Do we celebrate Ponce de Leon? How about Marco Polo? The countless Native-American tribes that trod this land long before any Europeans did?

No, in fact, these figures go without cities named for them, nor streets dedicated to them. (When was the last time you saw an Iroquois Avenue?). Not even a rhyme that children repeat under their breaths to figure out the year those explorers and natives arrived.

Yet, after years, we continue to discuss and focus on the polarizing, yet often celebrated, Christopher Columbus. Columbus has been hailed as a brave explorer who established America against the odds; he’s like Rocky would have been if he had been given the task of rounding a flat world. One would not believe the number of students who believe he landed on what would be United States soil. (He actually landed in the Bahamas.)

Columbus has provided a perfect example of the sobering reality of American history that we continue to learn as we grow older. The legend has outshadowed the actual man, who took natives as servants immediately, engaged in the slave trade, and overall represented a new age of imperialism.
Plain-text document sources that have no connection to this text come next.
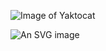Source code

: ![Image of Yaktocat](https://octodex.github.com/images/yaktocat.png)

![An SVG image](https://css-tricks.com/wp-content/uploads/2018/10/02-items.svg)
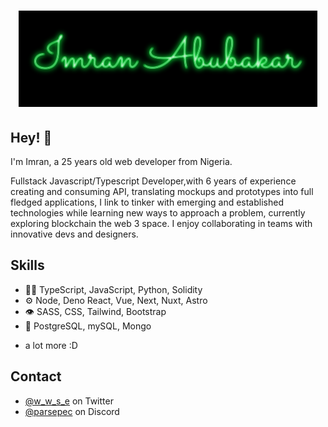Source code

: <h1 align="center">
  <img src="https://raw.githubusercontent.com/Parsepec/Parsepec/master/name.png" alt="Imran Abubakar" />
</h1>

## Hey! 👋
I'm Imran, a 25 years old  web developer from Nigeria.

Fullstack Javascript/Typescript Developer,with 6 years of experience creating and consuming API, translating mockups and prototypes into full fledged applications, I link to tinker with emerging and established technologies while learning new ways to approach a problem, currently exploring blockchain the web 3 space. I enjoy collaborating in teams with innovative devs and designers. 

## Skills
- 👨‍💻 TypeScript, JavaScript, Python, Solidity
- ⚙️ Node, Deno React, Vue, Next, Nuxt, Astro
- 👁️ SASS, CSS, Tailwind, Bootstrap
- 💽 PostgreSQL, mySQL, Mongo
+ a lot more :D

## Contact
- [@w_w_s_e](https://twitter.com/w_w_s_e) on Twitter
- [@parsepec](https://discordapp.com/users/854661215883231232) on Discord
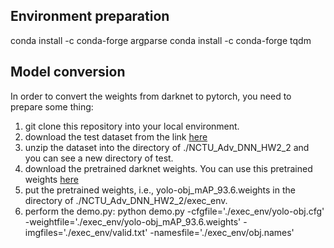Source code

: ## Environment preparation
conda install -c conda-forge argparse
conda install -c conda-forge tqdm
## Model conversion
In order to convert the weights from darknet to pytorch, you need to prepare some thing:
1. git clone this repository into your local environment.
2. download the test dataset from the link [here](https://drive.google.com/file/d/1nswVLQSGupsRympzb3tUv3L94d7ADPmi/view?usp=sharing)
3. unzip the dataset into the directory of ./NCTU_Adv_DNN_HW2_2 and you can see a new directory of test.
4. download the pretrained darknet weights. You can use this pretrained weights [here](https://drive.google.com/file/d/1lDDQ_JJmW0hv4SNGkcT1yiWcPxf459Us/view?usp=sharing)
5. put the pretrained weights, i.e., yolo-obj_mAP_93.6.weights in the directory of ./NCTU_Adv_DNN_HW2_2/exec_env.
6. perform the demo.py:
python demo.py -cfgfile='./exec_env/yolo-obj.cfg' -weightfile='./exec_env/yolo-obj_mAP_93.6.weights' -imgfiles='./exec_env/valid.txt' -namesfile='./exec_env/obj.names'
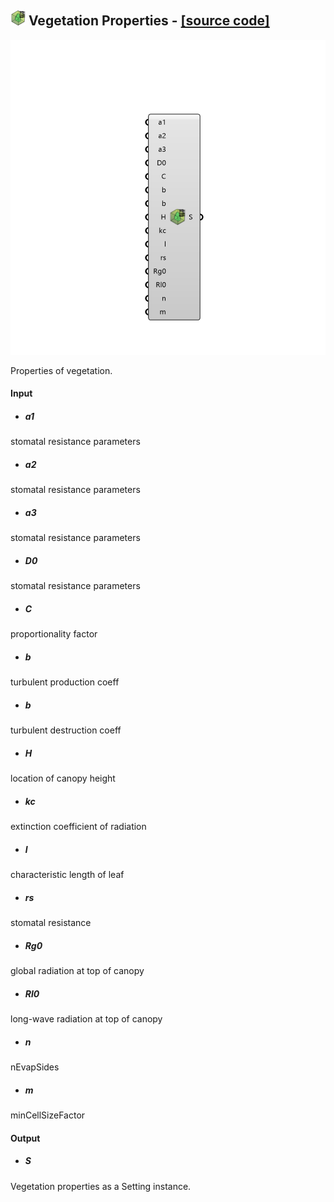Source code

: ## ![](../images/icons/Vegetation_Properties.png) Vegetation Properties - [[source code]](https://github.com/Eddy3D-Dev/Eddy3D-UMCF/blob/release/UMCF/CMP/Vegetation/VegetationPropertiesCMP.cs)

![](../images/components/Vegetation_Properties.png)

Properties of vegetation.

#### Input
* ##### a1
stomatal resistance parameters
* ##### a2
stomatal resistance parameters
* ##### a3
stomatal resistance parameters
* ##### D0
stomatal resistance parameters
* ##### C
proportionality factor
* ##### b
turbulent production coeff
* ##### b
turbulent destruction coeff
* ##### H
location of canopy height
* ##### kc
extinction coefficient of radiation
* ##### l
characteristic length of leaf
* ##### rs
stomatal resistance
* ##### Rg0
global radiation at top of canopy
* ##### Rl0
long-wave radiation at top of canopy
* ##### n
nEvapSides
* ##### m
minCellSizeFactor

#### Output
* ##### S
Vegetation properties as a Setting instance.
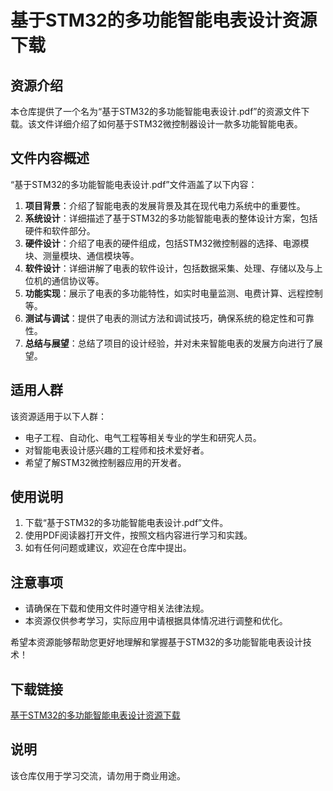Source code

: # 基于STM32的多功能智能电表设计资源下载

## 资源介绍

本仓库提供了一个名为“基于STM32的多功能智能电表设计.pdf”的资源文件下载。该文件详细介绍了如何基于STM32微控制器设计一款多功能智能电表。

## 文件内容概述

“基于STM32的多功能智能电表设计.pdf”文件涵盖了以下内容：

1. **项目背景**：介绍了智能电表的发展背景及其在现代电力系统中的重要性。
2. **系统设计**：详细描述了基于STM32的多功能智能电表的整体设计方案，包括硬件和软件部分。
3. **硬件设计**：介绍了电表的硬件组成，包括STM32微控制器的选择、电源模块、测量模块、通信模块等。
4. **软件设计**：详细讲解了电表的软件设计，包括数据采集、处理、存储以及与上位机的通信协议等。
5. **功能实现**：展示了电表的多功能特性，如实时电量监测、电费计算、远程控制等。
6. **测试与调试**：提供了电表的测试方法和调试技巧，确保系统的稳定性和可靠性。
7. **总结与展望**：总结了项目的设计经验，并对未来智能电表的发展方向进行了展望。

## 适用人群

该资源适用于以下人群：

- 电子工程、自动化、电气工程等相关专业的学生和研究人员。
- 对智能电表设计感兴趣的工程师和技术爱好者。
- 希望了解STM32微控制器应用的开发者。

## 使用说明

1. 下载“基于STM32的多功能智能电表设计.pdf”文件。
2. 使用PDF阅读器打开文件，按照文档内容进行学习和实践。
3. 如有任何问题或建议，欢迎在仓库中提出。

## 注意事项

- 请确保在下载和使用文件时遵守相关法律法规。
- 本资源仅供参考学习，实际应用中请根据具体情况进行调整和优化。

希望本资源能够帮助您更好地理解和掌握基于STM32的多功能智能电表设计技术！

## 下载链接
[基于STM32的多功能智能电表设计资源下载](https://pan.quark.cn/s/9bc61d6ee7f8)

## 说明

该仓库仅用于学习交流，请勿用于商业用途。

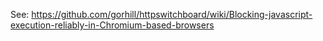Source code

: See: <https://github.com/gorhill/httpswitchboard/wiki/Blocking-javascript-execution-reliably-in-Chromium-based-browsers>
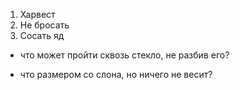 1) Харвест
2) Не бросать
3) Сосать яд
- что может пройти сквозь стекло, не разбив его?

- что размером со слона, но ничего не весит?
When most people think of imperialism, I’m sure they see the image of some dictator’s army (maybe a blitzkrieg or Soviets, adorned with red stars) strolling into a primitive nation,  portrayed on old, grayscale film. But looking back, Columbus is as good of a poster child for imperialism as anyone. He was a man who expanded into unknown territory, with little regard for anyone there, seeking wealth. On his first account of his journey, Columbus focused on how he could enslave any natives he found, calling them “good servants.” Within 50 years, almost 75% of the Native-Americans he found were dead.

Why would we celebrate imperialism?

In this case, celebrate is used loosely mainly because I cannot think of anyone who dedicated his or her day off to the day of Columbus. Columbus has outgrown its use in a changing America. Columbus Day is now an organ, vestigial from a time when many students and adults didn’t question their country: it was their history, right or wrong. I do enjoy a break in October, but I feel a nagging guilt when it celebrates an opportunist who took advantage of a new land and its unfamiliar people.

Can we cram the thousands of Native Americans into one holiday? Maybe a couple cities and streets too…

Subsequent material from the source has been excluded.